Blood, Bread and Roses –How Menstruation Created the World
Jun 28th, 2009 by admin

Anyone who’s ever felt left out of history class by the prevalence of masculine pronouns has been waiting for Blood, Bread, and Roses. Grahn, celebrated feminist poet and writer, approaches anthropology from humanity’s very inception with the perspective that menstruation was the mother of invention. She argues that menstrual seclusion rituals, widespread among early societies, established human understanding of separation and synchronicity, and that they conveyed that understanding through metaform, behavior that communicates social mores and shared belief. Scholarly, but readable and stimulating, Grahn draws from prehistoric and modern cultural comparison, etymology, and poetic inference to detail the roots of religion, law, mythology, mathematics, science, clothing and eating. While readers may not agree with all her theories, the book is indispensable for anyone who has wondered about the other half of historical gender bias, and longed for more balanced alternate theories.

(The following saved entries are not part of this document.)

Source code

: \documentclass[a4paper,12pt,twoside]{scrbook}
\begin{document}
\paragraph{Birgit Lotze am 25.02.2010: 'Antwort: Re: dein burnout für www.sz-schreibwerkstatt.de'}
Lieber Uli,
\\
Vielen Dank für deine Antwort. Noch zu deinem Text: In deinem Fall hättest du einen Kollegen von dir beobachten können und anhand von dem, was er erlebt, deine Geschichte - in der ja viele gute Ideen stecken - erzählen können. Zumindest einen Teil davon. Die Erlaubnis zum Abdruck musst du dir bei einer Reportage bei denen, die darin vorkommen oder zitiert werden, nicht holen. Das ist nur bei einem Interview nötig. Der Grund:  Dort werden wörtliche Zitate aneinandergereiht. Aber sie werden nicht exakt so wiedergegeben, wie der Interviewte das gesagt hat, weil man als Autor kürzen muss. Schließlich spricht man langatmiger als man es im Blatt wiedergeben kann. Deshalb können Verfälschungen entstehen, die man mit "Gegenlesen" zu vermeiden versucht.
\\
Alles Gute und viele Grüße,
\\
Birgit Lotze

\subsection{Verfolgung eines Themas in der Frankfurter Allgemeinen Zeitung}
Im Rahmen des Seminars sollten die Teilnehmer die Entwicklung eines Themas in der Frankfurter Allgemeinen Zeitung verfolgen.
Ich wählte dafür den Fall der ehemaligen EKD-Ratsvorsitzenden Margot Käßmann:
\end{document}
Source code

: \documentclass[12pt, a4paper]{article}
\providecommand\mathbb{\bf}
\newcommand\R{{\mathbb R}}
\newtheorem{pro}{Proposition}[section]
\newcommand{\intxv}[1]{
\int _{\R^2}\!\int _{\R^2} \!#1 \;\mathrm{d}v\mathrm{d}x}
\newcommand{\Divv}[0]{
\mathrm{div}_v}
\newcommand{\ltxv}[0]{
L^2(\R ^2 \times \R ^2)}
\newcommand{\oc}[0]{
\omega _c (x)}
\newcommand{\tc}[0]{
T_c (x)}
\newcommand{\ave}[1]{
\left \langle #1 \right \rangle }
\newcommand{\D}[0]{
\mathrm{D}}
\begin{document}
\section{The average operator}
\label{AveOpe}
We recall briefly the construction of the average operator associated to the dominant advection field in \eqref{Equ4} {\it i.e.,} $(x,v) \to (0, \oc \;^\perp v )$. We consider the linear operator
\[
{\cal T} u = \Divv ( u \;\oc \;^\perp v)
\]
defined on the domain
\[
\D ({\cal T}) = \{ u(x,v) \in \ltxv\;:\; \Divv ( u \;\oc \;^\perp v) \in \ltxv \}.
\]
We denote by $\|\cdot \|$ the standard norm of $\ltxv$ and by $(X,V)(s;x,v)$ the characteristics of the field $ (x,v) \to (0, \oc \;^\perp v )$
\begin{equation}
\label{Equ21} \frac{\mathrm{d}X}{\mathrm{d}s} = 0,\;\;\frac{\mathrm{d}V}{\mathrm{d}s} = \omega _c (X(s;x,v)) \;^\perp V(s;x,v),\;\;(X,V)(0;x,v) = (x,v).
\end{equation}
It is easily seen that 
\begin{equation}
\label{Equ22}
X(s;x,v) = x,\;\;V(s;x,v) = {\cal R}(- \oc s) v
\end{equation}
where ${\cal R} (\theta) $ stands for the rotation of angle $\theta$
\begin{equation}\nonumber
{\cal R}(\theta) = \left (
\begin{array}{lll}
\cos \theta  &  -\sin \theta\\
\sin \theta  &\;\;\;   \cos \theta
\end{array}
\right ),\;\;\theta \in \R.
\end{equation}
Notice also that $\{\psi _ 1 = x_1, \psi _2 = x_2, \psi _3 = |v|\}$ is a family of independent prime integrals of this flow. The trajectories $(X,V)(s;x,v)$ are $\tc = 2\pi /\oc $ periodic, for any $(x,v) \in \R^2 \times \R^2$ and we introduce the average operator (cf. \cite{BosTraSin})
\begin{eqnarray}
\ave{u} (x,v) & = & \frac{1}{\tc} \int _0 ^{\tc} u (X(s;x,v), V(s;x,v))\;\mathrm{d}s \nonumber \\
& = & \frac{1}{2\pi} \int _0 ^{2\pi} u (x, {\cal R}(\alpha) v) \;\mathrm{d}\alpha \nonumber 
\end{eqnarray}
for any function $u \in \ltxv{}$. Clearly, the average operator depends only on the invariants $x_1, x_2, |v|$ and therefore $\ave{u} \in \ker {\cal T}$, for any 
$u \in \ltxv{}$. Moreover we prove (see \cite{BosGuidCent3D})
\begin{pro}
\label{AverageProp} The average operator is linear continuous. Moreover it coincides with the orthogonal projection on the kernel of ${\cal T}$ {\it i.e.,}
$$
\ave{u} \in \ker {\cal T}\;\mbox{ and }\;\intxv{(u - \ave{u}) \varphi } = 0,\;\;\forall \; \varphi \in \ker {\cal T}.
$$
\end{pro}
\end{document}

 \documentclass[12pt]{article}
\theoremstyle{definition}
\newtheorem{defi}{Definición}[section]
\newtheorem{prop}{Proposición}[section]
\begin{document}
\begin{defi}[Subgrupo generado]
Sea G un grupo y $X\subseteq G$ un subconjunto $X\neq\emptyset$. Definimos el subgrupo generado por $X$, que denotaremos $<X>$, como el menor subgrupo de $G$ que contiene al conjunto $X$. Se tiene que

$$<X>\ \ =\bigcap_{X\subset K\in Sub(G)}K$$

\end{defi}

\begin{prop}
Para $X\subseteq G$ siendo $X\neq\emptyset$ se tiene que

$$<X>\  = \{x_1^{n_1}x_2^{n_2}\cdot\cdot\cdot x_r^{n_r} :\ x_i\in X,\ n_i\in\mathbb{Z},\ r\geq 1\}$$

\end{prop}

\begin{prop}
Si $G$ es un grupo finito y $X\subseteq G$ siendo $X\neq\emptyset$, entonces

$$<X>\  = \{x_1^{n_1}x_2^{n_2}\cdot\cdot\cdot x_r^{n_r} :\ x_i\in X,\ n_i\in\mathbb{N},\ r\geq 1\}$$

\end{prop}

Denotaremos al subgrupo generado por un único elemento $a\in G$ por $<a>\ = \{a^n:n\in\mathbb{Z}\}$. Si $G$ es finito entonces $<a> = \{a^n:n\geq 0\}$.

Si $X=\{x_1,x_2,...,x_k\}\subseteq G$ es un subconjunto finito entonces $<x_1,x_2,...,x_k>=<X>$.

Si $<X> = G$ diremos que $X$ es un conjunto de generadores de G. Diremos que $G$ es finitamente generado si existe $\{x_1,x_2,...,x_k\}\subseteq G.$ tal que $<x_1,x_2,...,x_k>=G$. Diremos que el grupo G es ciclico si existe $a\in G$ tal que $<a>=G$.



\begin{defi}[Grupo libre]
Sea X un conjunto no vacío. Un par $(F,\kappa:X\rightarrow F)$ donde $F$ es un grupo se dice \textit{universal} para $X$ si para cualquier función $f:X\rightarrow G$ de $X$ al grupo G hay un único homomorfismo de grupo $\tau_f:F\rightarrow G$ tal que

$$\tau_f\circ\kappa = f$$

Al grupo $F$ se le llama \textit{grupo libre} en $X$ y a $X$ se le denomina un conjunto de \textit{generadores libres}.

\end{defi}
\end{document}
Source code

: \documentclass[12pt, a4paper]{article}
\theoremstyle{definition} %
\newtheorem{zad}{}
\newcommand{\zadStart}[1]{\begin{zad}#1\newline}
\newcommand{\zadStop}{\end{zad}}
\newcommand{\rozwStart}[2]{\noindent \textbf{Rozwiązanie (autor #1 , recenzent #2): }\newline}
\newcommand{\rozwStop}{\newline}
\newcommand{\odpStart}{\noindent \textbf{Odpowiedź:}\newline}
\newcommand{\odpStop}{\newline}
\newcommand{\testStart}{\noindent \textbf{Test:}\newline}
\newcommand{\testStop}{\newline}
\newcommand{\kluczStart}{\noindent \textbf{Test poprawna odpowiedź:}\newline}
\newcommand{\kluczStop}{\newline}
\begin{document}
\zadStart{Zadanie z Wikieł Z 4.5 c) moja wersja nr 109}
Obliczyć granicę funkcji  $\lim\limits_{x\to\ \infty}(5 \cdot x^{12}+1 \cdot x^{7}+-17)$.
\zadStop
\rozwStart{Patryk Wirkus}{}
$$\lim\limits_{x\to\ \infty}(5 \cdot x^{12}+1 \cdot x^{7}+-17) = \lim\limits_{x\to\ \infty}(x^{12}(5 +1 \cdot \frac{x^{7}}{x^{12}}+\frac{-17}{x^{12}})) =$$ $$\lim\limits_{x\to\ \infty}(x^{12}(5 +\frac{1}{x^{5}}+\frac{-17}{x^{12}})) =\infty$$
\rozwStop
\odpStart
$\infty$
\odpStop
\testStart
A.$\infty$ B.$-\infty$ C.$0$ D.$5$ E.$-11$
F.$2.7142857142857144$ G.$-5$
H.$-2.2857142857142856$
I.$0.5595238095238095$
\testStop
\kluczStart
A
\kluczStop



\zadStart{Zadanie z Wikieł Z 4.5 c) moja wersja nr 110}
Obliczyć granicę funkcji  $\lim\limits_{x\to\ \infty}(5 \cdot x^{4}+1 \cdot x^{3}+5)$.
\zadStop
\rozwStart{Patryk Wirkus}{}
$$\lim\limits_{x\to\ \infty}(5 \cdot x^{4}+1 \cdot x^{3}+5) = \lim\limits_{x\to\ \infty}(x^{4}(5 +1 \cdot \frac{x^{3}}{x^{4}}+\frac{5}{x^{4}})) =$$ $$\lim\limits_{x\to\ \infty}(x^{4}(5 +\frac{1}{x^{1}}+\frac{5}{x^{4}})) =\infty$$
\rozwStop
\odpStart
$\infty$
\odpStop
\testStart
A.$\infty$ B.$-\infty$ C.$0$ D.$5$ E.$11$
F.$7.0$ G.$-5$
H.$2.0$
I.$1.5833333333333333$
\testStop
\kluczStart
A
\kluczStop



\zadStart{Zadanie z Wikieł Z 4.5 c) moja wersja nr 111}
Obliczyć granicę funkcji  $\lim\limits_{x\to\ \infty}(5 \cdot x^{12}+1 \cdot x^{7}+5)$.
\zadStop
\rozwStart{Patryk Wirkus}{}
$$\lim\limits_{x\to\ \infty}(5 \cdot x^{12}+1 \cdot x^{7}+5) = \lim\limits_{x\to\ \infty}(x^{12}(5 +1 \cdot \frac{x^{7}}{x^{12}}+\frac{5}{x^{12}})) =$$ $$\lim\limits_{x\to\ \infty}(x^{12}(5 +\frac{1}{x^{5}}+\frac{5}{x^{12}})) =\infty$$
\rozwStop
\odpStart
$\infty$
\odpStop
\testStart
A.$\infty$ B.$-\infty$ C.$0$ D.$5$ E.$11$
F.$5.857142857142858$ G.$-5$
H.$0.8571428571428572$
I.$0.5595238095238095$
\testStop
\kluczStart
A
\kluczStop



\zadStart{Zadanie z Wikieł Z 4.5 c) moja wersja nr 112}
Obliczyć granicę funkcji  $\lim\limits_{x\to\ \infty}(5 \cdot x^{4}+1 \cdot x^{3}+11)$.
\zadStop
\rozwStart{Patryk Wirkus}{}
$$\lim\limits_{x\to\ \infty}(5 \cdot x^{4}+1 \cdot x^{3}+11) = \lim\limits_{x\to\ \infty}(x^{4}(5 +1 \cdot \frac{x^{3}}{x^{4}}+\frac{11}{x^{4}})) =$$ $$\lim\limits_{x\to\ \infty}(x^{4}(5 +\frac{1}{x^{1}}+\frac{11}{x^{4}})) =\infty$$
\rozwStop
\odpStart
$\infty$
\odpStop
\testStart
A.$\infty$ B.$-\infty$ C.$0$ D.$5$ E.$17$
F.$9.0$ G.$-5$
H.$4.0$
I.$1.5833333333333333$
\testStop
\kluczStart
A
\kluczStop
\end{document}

Would anyone like to read and discuss this book with me? We could do this privately on a passworded blog. If you’d like to participate, e-mail me.
Heart


































Judy Grahn will be in Los Angeles August 15, so she’ll probably be talking about this book. I’ve heard her talk many times and she’s great. I’m glad a new book is out!
And thanks for the link to rainbow people Heart, doesn’t look appealing to me… tents wildernessd… I’m a city kid.
That sounds really interesting as I always wondered why it was his-story and not her- story.
Creation has to involve the sacred feminine energy.
So it is not even logical to have only a male creator.
Her-story, yes, we are still trying to get just the basics of female existence throughout time.
Thanks so much for the tip, Heart, the book looks really great and I’ve just ordered it. I’ll drop you a line when I’ve read it
I’m in the middle of the book, and it is quite interesting.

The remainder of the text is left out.